Here is the task for the records below: repeat exactly the lines from the one with "Ein weiteres Problem" to the one with "Die Größe eines", both included, and nothing else.
○ ○ ○ ○ ○ ○ ○
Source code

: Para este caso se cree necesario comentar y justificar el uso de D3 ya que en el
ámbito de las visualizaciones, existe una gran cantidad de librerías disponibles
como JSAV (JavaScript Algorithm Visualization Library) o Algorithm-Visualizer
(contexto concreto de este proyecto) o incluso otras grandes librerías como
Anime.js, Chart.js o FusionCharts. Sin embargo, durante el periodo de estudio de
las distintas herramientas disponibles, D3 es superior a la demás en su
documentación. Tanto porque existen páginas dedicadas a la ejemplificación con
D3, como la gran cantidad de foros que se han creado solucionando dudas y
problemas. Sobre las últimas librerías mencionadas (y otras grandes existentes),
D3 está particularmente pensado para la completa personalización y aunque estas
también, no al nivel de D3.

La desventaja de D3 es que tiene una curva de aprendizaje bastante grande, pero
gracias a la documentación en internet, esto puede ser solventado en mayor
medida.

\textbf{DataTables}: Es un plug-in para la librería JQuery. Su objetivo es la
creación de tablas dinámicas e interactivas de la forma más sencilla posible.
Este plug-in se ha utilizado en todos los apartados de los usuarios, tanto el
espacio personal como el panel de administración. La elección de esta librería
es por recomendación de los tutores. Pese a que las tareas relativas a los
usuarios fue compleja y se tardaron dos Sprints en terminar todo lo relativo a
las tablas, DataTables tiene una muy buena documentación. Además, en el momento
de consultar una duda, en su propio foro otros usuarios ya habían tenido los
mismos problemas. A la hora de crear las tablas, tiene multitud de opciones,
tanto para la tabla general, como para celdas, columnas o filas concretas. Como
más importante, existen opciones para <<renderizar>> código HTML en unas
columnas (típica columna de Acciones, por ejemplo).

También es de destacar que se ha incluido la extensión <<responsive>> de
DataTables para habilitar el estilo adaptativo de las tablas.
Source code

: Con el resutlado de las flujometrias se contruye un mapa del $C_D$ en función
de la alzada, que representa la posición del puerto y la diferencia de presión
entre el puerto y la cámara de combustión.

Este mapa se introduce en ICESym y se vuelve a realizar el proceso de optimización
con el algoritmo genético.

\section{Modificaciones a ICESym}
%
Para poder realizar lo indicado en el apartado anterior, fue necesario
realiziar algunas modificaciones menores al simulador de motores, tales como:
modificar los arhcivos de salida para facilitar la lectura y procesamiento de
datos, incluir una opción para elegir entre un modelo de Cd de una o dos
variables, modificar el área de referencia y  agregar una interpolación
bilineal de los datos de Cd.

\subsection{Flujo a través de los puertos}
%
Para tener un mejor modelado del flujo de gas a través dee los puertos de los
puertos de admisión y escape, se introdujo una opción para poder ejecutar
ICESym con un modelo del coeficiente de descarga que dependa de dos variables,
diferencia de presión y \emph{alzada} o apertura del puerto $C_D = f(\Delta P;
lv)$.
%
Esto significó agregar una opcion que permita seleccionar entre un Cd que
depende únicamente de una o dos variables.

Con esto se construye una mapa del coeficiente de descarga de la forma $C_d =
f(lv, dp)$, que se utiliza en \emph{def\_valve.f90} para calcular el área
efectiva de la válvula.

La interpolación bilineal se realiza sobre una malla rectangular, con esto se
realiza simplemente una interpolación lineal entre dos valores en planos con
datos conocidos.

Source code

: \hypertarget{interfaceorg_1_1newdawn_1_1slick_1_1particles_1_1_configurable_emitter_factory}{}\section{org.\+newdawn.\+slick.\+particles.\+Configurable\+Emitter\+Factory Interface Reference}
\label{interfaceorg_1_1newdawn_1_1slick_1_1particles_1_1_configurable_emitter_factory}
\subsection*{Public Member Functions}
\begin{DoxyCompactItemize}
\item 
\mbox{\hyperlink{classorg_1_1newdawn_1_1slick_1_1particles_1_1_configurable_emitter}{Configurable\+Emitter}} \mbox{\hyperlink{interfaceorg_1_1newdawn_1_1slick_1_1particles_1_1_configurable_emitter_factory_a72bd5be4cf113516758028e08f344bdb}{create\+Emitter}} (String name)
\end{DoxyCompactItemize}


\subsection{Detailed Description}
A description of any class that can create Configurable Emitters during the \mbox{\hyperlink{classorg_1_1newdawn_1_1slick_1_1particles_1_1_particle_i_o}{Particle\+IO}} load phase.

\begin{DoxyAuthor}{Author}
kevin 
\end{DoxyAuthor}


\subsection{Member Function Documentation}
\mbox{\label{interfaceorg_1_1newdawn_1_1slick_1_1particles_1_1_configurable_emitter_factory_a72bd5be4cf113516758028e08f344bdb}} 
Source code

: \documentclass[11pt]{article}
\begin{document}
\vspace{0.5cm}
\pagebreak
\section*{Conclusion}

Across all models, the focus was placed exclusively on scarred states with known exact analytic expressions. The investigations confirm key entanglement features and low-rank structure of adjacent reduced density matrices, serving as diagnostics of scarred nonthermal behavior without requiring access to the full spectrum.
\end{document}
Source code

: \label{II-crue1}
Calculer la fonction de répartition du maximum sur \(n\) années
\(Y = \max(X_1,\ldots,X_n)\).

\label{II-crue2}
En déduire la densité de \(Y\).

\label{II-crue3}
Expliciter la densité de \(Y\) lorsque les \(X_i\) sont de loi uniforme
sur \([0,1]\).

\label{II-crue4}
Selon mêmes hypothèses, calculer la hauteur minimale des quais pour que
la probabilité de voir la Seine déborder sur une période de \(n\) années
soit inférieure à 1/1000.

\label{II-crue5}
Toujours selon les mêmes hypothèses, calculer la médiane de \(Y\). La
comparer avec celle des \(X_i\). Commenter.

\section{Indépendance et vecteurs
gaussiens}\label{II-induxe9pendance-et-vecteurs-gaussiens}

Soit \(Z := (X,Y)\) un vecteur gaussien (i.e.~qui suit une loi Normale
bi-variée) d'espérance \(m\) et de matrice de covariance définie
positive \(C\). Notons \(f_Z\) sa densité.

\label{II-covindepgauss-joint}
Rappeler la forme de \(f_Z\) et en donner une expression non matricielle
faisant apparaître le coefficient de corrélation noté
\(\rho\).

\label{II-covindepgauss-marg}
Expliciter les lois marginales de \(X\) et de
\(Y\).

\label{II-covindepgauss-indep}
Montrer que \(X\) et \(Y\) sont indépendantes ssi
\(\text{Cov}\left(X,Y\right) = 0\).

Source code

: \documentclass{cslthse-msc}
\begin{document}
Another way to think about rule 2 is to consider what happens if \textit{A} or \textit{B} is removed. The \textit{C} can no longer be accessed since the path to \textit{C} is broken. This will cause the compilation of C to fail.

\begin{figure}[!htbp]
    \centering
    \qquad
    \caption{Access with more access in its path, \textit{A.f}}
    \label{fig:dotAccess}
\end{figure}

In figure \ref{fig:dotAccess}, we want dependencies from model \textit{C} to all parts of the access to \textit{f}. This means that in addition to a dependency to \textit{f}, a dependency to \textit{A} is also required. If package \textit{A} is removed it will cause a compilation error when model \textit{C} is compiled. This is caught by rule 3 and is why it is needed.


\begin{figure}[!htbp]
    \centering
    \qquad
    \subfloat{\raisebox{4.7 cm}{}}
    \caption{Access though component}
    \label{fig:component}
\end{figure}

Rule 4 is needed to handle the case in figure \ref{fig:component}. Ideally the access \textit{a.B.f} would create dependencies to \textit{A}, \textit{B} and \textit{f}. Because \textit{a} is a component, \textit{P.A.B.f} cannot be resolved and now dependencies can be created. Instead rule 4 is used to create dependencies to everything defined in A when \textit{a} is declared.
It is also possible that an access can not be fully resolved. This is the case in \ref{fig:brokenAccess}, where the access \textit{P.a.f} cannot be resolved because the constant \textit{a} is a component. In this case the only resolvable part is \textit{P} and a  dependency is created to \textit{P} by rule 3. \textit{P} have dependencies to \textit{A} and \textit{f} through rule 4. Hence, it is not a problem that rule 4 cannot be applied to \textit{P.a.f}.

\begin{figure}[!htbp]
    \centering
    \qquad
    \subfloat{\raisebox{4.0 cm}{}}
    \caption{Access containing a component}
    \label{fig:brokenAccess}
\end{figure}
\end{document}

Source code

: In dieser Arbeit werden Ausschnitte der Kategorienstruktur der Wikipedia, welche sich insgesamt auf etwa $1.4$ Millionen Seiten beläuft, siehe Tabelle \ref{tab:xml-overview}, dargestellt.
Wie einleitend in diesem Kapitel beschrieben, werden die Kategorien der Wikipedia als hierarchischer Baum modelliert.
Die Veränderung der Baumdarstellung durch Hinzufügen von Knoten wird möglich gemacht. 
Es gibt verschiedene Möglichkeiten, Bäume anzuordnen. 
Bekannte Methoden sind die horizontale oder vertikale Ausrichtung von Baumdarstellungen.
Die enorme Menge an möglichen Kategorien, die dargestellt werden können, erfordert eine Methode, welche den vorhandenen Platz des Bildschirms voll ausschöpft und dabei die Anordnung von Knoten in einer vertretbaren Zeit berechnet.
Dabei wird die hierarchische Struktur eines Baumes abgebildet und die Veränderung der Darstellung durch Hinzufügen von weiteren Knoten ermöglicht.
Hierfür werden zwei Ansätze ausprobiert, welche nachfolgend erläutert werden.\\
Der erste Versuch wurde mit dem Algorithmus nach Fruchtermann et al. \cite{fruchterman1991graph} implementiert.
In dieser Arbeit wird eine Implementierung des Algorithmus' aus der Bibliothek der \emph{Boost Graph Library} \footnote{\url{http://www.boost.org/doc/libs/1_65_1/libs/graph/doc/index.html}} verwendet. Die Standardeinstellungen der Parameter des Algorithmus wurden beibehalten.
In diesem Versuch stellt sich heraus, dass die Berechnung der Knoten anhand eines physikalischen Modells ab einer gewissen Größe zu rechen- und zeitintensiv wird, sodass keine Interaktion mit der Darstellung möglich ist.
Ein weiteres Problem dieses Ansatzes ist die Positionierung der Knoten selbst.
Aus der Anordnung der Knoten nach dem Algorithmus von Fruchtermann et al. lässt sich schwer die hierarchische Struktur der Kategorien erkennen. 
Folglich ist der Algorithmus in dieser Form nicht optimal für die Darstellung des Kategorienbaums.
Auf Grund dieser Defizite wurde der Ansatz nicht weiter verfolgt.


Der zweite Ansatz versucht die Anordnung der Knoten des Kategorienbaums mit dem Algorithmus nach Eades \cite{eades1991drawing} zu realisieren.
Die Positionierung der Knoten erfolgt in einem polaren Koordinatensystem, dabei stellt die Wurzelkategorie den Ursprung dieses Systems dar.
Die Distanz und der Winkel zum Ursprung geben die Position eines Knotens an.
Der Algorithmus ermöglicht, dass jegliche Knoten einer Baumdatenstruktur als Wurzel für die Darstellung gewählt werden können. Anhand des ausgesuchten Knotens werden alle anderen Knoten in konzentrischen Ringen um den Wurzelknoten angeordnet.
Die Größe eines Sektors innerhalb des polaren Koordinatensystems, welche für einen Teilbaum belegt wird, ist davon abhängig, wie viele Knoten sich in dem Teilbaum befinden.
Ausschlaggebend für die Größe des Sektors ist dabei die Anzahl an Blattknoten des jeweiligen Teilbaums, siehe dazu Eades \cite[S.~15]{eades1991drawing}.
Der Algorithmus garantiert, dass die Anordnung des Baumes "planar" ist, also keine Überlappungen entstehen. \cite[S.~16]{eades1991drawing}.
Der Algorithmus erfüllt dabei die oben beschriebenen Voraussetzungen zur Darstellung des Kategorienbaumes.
○ ○ ○ ○ ○ ○ ○
TASK RESPONSE ::
Ein weiteres Problem dieses Ansatzes ist die Positionierung der Knoten selbst.
Aus der Anordnung der Knoten nach dem Algorithmus von Fruchtermann et al. lässt sich schwer die hierarchische Struktur der Kategorien erkennen. 
Folglich ist der Algorithmus in dieser Form nicht optimal für die Darstellung des Kategorienbaums.
Auf Grund dieser Defizite wurde der Ansatz nicht weiter verfolgt.


Der zweite Ansatz versucht die Anordnung der Knoten des Kategorienbaums mit dem Algorithmus nach Eades \cite{eades1991drawing} zu realisieren.
Die Positionierung der Knoten erfolgt in einem polaren Koordinatensystem, dabei stellt die Wurzelkategorie den Ursprung dieses Systems dar.
Die Distanz und der Winkel zum Ursprung geben die Position eines Knotens an.
Der Algorithmus ermöglicht, dass jegliche Knoten einer Baumdatenstruktur als Wurzel für die Darstellung gewählt werden können. Anhand des ausgesuchten Knotens werden alle anderen Knoten in konzentrischen Ringen um den Wurzelknoten angeordnet.
Die Größe eines Sektors innerhalb des polaren Koordinatensystems, welche für einen Teilbaum belegt wird, ist davon abhängig, wie viele Knoten sich in dem Teilbaum befinden.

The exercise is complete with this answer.